**EXERCISE AIM**
Wherever the string "current" appears in the entries below, return the line that holds it.

▬▬▬

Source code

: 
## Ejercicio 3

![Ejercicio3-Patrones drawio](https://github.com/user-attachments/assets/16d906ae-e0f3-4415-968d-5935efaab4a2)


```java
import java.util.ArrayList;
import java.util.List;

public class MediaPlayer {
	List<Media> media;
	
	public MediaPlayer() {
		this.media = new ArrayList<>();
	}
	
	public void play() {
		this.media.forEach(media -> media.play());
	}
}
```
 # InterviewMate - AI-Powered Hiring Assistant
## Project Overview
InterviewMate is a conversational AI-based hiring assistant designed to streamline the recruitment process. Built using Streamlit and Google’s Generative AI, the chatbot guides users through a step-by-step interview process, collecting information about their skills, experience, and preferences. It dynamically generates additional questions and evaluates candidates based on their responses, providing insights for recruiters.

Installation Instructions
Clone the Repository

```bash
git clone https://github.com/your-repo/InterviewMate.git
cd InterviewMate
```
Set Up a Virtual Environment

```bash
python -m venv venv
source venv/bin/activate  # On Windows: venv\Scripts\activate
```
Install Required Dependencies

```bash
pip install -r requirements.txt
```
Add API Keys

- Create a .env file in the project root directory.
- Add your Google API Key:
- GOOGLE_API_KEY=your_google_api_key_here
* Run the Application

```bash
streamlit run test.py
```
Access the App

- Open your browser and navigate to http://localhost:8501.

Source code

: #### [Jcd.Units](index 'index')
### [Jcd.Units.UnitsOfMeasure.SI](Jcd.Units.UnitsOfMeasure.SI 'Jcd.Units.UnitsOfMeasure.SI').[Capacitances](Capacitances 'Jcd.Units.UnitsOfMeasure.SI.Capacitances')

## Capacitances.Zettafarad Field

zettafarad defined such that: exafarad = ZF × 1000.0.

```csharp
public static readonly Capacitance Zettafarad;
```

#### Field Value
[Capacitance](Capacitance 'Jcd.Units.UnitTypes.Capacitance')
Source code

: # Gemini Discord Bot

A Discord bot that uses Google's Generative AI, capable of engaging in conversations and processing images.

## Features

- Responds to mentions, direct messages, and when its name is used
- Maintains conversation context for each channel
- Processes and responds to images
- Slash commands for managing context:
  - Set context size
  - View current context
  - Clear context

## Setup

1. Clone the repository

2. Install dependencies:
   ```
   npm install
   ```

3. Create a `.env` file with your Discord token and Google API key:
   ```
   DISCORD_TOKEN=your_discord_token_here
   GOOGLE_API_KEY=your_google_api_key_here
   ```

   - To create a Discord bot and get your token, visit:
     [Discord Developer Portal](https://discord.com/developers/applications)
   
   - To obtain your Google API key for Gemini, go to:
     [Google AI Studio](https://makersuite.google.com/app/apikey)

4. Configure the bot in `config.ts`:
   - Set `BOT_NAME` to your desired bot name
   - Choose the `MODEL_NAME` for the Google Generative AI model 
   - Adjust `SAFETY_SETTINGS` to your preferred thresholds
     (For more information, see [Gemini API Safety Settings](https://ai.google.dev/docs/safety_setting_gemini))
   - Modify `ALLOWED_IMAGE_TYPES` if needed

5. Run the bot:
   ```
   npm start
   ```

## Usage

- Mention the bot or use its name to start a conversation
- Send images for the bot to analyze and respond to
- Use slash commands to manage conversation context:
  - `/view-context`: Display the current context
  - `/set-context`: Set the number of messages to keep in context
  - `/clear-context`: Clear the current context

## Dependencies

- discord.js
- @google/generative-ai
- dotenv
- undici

▬▬▬

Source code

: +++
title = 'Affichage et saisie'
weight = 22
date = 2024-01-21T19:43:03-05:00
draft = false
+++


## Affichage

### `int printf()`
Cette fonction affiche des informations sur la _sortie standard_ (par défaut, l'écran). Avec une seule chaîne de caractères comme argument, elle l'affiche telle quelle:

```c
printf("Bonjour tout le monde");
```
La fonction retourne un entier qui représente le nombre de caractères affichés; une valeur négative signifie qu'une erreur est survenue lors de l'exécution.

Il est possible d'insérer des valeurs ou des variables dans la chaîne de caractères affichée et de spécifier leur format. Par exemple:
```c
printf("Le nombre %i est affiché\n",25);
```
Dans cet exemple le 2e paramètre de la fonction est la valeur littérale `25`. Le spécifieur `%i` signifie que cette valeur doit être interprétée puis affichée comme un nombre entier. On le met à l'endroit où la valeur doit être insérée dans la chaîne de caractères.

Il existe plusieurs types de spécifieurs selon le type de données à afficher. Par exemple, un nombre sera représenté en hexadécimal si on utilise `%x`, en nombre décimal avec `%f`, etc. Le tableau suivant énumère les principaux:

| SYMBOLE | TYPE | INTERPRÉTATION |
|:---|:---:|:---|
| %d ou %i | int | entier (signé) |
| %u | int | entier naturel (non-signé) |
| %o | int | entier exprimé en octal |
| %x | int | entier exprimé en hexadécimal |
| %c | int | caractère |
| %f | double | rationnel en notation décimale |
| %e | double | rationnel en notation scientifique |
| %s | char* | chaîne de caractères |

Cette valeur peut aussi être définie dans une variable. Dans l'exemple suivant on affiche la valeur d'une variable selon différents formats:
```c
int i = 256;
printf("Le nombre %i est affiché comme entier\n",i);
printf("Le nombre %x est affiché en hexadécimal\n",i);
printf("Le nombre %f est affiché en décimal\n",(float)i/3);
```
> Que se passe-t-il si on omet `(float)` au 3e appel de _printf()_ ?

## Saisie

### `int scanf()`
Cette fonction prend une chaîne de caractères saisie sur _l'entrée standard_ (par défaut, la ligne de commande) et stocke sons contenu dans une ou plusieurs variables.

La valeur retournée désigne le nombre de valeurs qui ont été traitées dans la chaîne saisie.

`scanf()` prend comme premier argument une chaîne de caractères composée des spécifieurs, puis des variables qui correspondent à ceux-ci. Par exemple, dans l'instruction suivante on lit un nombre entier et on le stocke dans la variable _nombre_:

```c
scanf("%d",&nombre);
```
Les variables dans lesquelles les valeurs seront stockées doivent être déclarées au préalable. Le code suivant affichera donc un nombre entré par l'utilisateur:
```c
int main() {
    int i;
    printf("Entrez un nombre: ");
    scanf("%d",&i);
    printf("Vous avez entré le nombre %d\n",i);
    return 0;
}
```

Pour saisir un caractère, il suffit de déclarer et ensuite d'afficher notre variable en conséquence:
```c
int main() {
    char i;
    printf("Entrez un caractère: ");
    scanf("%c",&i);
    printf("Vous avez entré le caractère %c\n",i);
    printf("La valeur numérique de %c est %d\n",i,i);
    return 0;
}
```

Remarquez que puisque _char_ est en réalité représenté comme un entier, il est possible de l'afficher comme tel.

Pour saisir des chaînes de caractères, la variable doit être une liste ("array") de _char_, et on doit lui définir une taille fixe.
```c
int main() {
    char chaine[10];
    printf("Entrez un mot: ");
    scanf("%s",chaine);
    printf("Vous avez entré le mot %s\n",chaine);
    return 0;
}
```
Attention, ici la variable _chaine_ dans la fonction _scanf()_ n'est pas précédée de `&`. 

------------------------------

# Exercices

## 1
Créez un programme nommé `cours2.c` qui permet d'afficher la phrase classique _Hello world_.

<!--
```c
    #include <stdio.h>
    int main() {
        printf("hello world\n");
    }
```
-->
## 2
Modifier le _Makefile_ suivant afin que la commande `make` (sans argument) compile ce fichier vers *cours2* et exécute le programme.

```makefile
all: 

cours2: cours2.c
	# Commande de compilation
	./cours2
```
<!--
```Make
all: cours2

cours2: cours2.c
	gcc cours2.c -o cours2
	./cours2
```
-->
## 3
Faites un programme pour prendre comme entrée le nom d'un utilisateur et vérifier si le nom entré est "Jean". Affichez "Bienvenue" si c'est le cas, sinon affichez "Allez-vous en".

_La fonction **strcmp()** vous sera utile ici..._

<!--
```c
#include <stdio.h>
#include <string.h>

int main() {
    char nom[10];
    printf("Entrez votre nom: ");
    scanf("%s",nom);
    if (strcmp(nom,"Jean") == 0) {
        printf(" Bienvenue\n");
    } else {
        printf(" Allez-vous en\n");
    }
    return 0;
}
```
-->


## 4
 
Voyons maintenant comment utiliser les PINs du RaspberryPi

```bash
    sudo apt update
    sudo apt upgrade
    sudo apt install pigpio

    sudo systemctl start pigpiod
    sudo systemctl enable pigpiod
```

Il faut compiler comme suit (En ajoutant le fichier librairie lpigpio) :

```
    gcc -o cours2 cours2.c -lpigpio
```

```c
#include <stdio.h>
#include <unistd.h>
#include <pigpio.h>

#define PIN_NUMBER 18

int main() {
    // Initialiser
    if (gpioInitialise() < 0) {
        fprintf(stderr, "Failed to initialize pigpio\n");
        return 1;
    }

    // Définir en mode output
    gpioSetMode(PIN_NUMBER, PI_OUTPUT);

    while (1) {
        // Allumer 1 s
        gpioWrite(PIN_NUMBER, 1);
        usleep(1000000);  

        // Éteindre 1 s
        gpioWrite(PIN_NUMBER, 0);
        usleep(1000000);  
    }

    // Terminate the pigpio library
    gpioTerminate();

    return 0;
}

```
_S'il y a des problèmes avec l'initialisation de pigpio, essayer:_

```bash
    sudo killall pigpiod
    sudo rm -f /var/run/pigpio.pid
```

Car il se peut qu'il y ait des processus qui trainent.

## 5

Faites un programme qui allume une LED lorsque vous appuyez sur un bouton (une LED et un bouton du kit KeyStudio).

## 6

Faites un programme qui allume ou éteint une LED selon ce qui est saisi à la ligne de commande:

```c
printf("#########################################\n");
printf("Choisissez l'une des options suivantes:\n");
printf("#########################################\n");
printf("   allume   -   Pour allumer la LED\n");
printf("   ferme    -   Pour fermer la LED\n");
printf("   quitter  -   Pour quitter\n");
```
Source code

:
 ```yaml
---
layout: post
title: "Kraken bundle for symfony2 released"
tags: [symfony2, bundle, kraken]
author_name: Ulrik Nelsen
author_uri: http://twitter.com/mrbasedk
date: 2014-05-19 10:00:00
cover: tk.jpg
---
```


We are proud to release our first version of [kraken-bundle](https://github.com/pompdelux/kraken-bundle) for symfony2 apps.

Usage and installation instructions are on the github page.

▬▬▬

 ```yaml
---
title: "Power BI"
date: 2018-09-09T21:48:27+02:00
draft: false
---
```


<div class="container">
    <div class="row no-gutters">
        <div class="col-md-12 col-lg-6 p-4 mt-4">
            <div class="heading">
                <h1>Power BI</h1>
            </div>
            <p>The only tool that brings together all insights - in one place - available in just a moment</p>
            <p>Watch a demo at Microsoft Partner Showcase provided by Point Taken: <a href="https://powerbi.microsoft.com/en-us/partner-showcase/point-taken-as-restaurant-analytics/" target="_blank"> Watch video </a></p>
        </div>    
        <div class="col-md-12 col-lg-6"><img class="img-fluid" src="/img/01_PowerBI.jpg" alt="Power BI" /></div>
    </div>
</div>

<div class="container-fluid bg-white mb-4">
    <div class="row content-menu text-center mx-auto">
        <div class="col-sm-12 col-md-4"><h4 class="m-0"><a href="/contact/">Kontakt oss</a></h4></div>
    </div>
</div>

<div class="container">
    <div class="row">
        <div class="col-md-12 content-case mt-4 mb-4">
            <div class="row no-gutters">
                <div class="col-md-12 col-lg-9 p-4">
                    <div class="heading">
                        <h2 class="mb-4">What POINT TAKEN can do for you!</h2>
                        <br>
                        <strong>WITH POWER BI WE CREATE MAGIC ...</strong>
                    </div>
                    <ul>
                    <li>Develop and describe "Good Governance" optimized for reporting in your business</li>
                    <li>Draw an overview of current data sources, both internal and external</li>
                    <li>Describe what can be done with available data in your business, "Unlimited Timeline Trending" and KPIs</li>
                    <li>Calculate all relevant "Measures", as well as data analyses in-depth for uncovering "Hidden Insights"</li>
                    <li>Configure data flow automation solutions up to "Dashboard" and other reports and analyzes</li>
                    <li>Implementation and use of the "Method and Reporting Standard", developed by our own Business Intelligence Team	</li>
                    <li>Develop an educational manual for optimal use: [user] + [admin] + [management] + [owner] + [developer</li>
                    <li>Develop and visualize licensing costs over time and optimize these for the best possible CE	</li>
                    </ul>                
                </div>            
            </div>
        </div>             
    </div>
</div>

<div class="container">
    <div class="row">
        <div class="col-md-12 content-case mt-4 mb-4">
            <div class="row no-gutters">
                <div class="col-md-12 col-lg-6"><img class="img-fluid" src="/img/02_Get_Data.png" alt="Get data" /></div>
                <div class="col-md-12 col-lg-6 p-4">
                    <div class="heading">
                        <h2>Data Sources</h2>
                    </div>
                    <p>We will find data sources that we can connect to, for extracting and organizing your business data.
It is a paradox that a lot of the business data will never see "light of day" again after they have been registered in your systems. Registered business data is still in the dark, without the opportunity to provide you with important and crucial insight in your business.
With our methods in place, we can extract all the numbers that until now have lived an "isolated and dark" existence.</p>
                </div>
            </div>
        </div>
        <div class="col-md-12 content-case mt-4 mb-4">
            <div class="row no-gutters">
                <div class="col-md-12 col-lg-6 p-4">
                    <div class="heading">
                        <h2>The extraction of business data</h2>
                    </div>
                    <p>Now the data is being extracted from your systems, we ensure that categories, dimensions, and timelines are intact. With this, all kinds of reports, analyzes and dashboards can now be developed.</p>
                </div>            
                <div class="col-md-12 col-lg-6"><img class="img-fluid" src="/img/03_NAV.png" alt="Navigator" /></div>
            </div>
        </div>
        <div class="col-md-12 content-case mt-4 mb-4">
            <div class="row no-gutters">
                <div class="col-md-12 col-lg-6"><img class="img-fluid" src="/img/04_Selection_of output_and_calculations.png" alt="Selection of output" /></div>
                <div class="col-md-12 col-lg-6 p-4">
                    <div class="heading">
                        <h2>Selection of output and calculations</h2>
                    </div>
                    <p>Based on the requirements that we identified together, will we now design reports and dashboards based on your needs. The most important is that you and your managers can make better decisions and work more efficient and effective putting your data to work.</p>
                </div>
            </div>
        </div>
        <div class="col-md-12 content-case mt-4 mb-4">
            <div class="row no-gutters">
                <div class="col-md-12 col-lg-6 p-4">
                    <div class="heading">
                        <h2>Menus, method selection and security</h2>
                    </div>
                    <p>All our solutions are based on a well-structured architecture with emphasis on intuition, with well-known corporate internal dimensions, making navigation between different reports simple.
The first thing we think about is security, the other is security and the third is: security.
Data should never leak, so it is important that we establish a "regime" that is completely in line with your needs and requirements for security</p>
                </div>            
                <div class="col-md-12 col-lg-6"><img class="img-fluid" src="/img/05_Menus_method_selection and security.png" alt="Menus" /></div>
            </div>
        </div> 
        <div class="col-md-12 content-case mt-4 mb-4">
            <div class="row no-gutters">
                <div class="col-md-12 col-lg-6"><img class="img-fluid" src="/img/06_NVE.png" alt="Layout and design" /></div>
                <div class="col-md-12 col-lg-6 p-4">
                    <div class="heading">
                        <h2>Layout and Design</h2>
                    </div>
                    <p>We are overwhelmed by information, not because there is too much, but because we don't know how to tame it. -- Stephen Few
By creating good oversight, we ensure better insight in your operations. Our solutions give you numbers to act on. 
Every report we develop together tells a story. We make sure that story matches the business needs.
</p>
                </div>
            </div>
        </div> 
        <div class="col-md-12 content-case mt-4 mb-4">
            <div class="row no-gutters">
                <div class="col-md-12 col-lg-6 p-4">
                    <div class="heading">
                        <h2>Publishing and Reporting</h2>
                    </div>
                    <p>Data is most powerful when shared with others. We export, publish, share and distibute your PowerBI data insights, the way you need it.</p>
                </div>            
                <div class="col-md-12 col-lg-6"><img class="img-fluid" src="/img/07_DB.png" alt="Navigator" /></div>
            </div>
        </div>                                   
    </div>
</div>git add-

▬▬▬

**WORKED SOLUTION**
  - View current context
  - `/view-context`: Display the current context
  - `/clear-context`: Clear the current context
                    <li>Draw an overview of current data sources, both internal and external</li>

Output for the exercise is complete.